A quattro giornate dalla fine, Spinelli ha deciso di richiamare in cattedra il tecnico della promozione, per cercare di centrare l'insperato obiettivo della salvezza. Da li, si sono diramate due diverse correnti di pensiero: secondo alcuni, Nicola era un traghettatore che avrebbe salutato definitivamente Livorno a fine stagione; per altri, questa era la prima mossa di programmazione in vista dell'anno prossimo, visto che, lo ricordiamo, il contratto del mister scade nel giugno 2015, quindi fra un anno. Sotto questo punto di vista, Nicola era sempre stato chiaro: "A fine stagione, ne parleremo con la società".
Nel frattempo, mentre il Livorno scendeva sempre più a capofitto verso la retrocessione, nasceva a La Spezia l'idea di portare, dopo Schiattarella e Gentsoglou, un altro pezzo della storia recente amaranto, ossia Nicola.
Questo interesse, mai confermato dai diretti interessati, potrebbe essere la causa dello slittamento dell'incontro fra le parti. I bianconeri, infatti, fino a ieri sono stati impegnati nei playoff di Serie B, spareggi terminati con la sconfitta contro il Modena. Questo, assieme al feeling mai veramente nato fra il tecnico Devis Mangia e la piazza, potrebbe portare il patron Gabriele Volpi a concretizzare la pista Nicola. E l'allenatore, a cui certamente erano arrivate le voci, aspettava di conoscere le sorti della squadra. Certamente i liguri hanno dimostrato in questi anni di avere le competenze economiche per puntare in alto, un fattore da non sottovalutare. Dunque, è qua il punto di svolta. Se la società di via Indipendenza sarà in grado di offrire certezze, vale a dire un mercato all'altezza (a differenza di quanto si rumoreggia) e il trattenimento di alcuni prezzi pregiati quali Galabinov, Dionisi e Siligardi, allora Nicola potrebbe decidere di rimanere, per puntare, ancora una volta, a compiere un miracolo. Altrimenti, le alternative per non mancano, Spezia in primis. Secondo informazioni in nostro possesso, tuttavia, la conferma di Nicola non appare così scontata.

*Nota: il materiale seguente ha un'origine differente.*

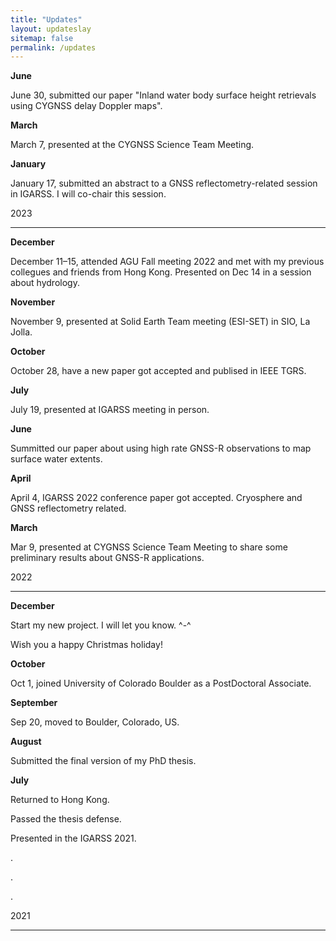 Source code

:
 ```yaml
---
title: "Updates"
layout: updateslay
sitemap: false
permalink: /updates
---
```


**June**

June 30, submitted our paper "Inland water body surface height retrievals using CYGNSS delay Doppler maps". 

**March**

March 7, presented at the CYGNSS Science Team Meeting.

**January**

January 17, submitted an abstract to a GNSS reflectometry-related session in IGARSS. I will co-chair this session.

2023 

---

**December**

December 11–15, attended AGU Fall meeting 2022 and met with my previous collegues and friends from Hong Kong. Presented on Dec 14 in a session about hydrology.

**November**

November 9, presented at Solid Earth Team meeting (ESI-SET) in SIO, La Jolla. 

**October**

October 28, have a new paper got accepted and publised in IEEE TGRS. 

**July**

July 19, presented at IGARSS meeting in person. 

**June**

Summitted our paper about using high rate GNSS-R observations to map surface water extents.

**April**

April 4, IGARSS 2022 conference paper got accepted. Cryosphere and GNSS reflectometry related.

**March**

Mar 9, presented at CYGNSS Science Team Meeting to share some preliminary results about GNSS-R applications.

2022 

---

**December**

Start my new project. I will let you know. ^-^ 

Wish you a happy Christmas holiday!

**October**

Oct 1, joined University of Colorado Boulder as a PostDoctoral Associate.

**September**

Sep 20, moved to Boulder, Colorado, US.

**August**

Submitted the final version of my PhD thesis. 

**July**

Returned to Hong Kong.

Passed the thesis defense.

Presented in the IGARSS 2021.

.

.

.

2021

---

Questo porterebbe il Livorno a dover sondare il mercato degli allenatori, dove il primo nome nella lista pare quello di Cristiano Lucarelli, anche se da Roma arriva la notizia che il Livorno avrebbe contattato Alberto De Rossi, ex giocatore amaranto e padre del nazionale azzurro Daniele De Rossi, da anni alla guida della Primavera giallorossa.
In ogni caso, nel giro di poche ore ne sapremo di più. Certo è che dall'esito dell'incontro, sarà chiaro quali saranno gli obiettivi degli amaranto nella prossima stagione.